Part of Development Standards
Welcome to the database standards! This guide explains how to set up, manage, and query data safely and efficiently. Think of databases as libraries—they organize your information so you can find and update it quickly.
Your application speaks the language of four databases. Pick one to start, and your code will work with the rest:
| Database | Identifier | Version | Best For | Emoji |
|---|---|---|---|---|
| PostgreSQL | postgresql |
16.x (standard) | Production, real apps | ⭐⭐⭐⭐⭐ |
| MySQL | mysql |
8.0+ | Production alternative | ⭐⭐⭐⭐ |
| MariaDB Galera | mysql |
10.11+ | High-availability clusters | ⭐⭐⭐⭐⭐ |
| SQLite | sqlite |
3.x | Development, testing | ⭐⭐⭐ |
Here's the magic trick: we use two different libraries working together. It sounds odd, but trust us—it's brilliant.

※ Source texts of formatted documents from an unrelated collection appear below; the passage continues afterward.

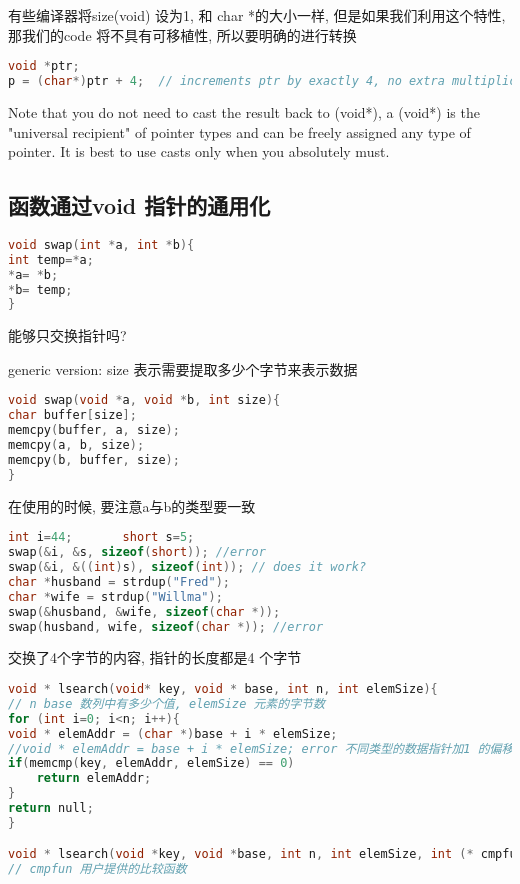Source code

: \documentclass{article}
\begin{document}
有些编译器将size(void) 设为1, 和 char *的大小一样, 但是如果我们利用这个特性, 那我们的code 将不具有可移植性, 所以要明确的进行转换

\begin{lstlisting}[language = C]
void *ptr;
p = (char*)ptr + 4;  // increments ptr by exactly 4, no extra multiplication
\end{lstlisting}
Note that you do not need to cast the result back to (void*), a (void*) is the "universal
recipient" of pointer types and can be freely assigned any type of pointer.  It is best to
use casts only when you absolutely must.

\subsection{函数通过void 指针的通用化}
\begin{lstlisting}[language = C]
void swap(int *a, int *b){
int temp=*a;
*a= *b;
*b= temp;
}
\end{lstlisting}
能够只交换指针吗?

generic version: size 表示需要提取多少个字节来表示数据
\begin{lstlisting}[language = C]
void swap(void *a, void *b, int size){
char buffer[size];
memcpy(buffer, a, size);
memcpy(a, b, size);
memcpy(b, buffer, size);
}
\end{lstlisting}
在使用的时候, 要注意a与b的类型要一致
\begin{lstlisting}[language = C]
int i=44;      	short s=5;
swap(&i, &s, sizeof(short)); //error
swap(&i, &((int)s), sizeof(int)); // does it work?
char *husband = strdup("Fred");
char *wife = strdup("Willma");
swap(&husband, &wife, sizeof(char *));
swap(husband, wife, sizeof(char *)); //error
\end{lstlisting}
交换了4个字节的内容, 指针的长度都是4 个字节

\begin{lstlisting}[language = C]
void * lsearch(void* key, void * base, int n, int elemSize){
// n base 数列中有多少个值, elemSize 元素的字节数
for (int i=0; i<n; i++){
void * elemAddr = (char *)base + i * elemSize;	
//void * elemAddr = base + i * elemSize; error 不同类型的数据指针加1 的偏移量不一样
if(memcmp(key, elemAddr, elemSize) == 0)
	return elemAddr;
}
return null;
}

void * lsearch(void *key, void *base, int n, int elemSize, int (* cmpfun)(void *, void *))
// cmpfun 用户提供的比较函数
\end{lstlisting}
\end{document}
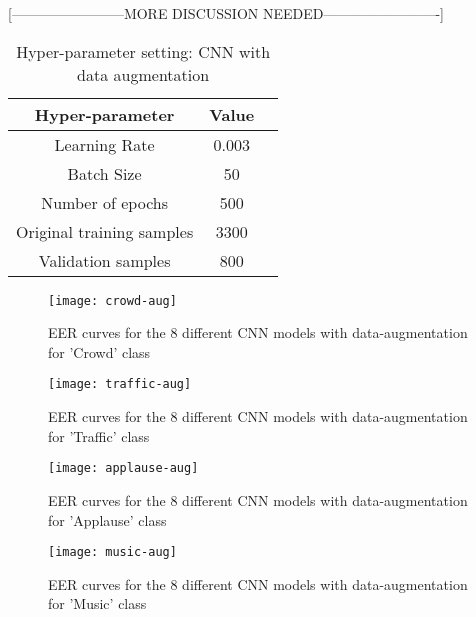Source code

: [------------------------MORE DISCUSSION NEEDED-------------------------]

\begin{table}[tb]
\caption[Hyper-paramter setting: CNN with data augmentation]{Hyper-parameter setting: CNN with data augmentation}
\label{tab:cnn_aug_db2}
\centering
\begin{tabular}{ccc}
\toprule
Hyper-parameter & Value  \\
\midrule
Learning Rate	& 0.003\\
Batch Size	& 50\\
Number of epochs & 500\\
Original training samples 	& 3300\\
Validation samples & 800\\
\bottomrule 
\end{tabular}
\end{table}


\begin{figure}[!htb] 
\centering 
\texttt{[image: crowd-aug]}
\caption[EER curves for the 8 different CNN models with data-augmentation for 'Crowd' class]{EER curves for the 8 different CNN models with data-augmentation for 'Crowd' class}
\label{fig:crowd-aug} 
\end{figure}

\begin{figure}[!htb] 
\centering 
\texttt{[image: traffic-aug]}
\caption[EER curves for the 8 different CNN models with data-augmentation for 'Traffic' class]{EER curves for the 8 different CNN models with data-augmentation for 'Traffic' class}
\label{fig:traffic-aug} 
\end{figure}

\begin{figure}[!htb] 
\centering 
\texttt{[image: applause-aug]}
\caption[EER curves for the 8 different CNN models with data-augmentation for 'Applause' class]{EER curves for the 8 different CNN models with data-augmentation for 'Applause' class}
\label{fig:applause-aug} 
\end{figure}

\begin{figure}[!htb] 
\centering 
\texttt{[image: music-aug]}
\caption[EER curves for the 8 different CNN models with data-augmentation for 'Music' class]{EER curves for the 8 different CNN models with data-augmentation for 'Music' class}
\label{fig:music-aug} 
\end{figure}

Think of a restaurant kitchen:
- SQLAlchemy = Head chef who designs the kitchen layout and equipment (schemas, tables, structure)
- PyDAL = Line cooks who prep and serve food every day (queries, operations, data handling)
The head chef designs once. The line cooks execute thousands of times. Both need to see the same kitchen design, but they have different jobs.
✅ SQLAlchemy + Alembic handles:
- Defining your database structure (schemas, tables, columns)
- Creating migrations (versioned changes to your database)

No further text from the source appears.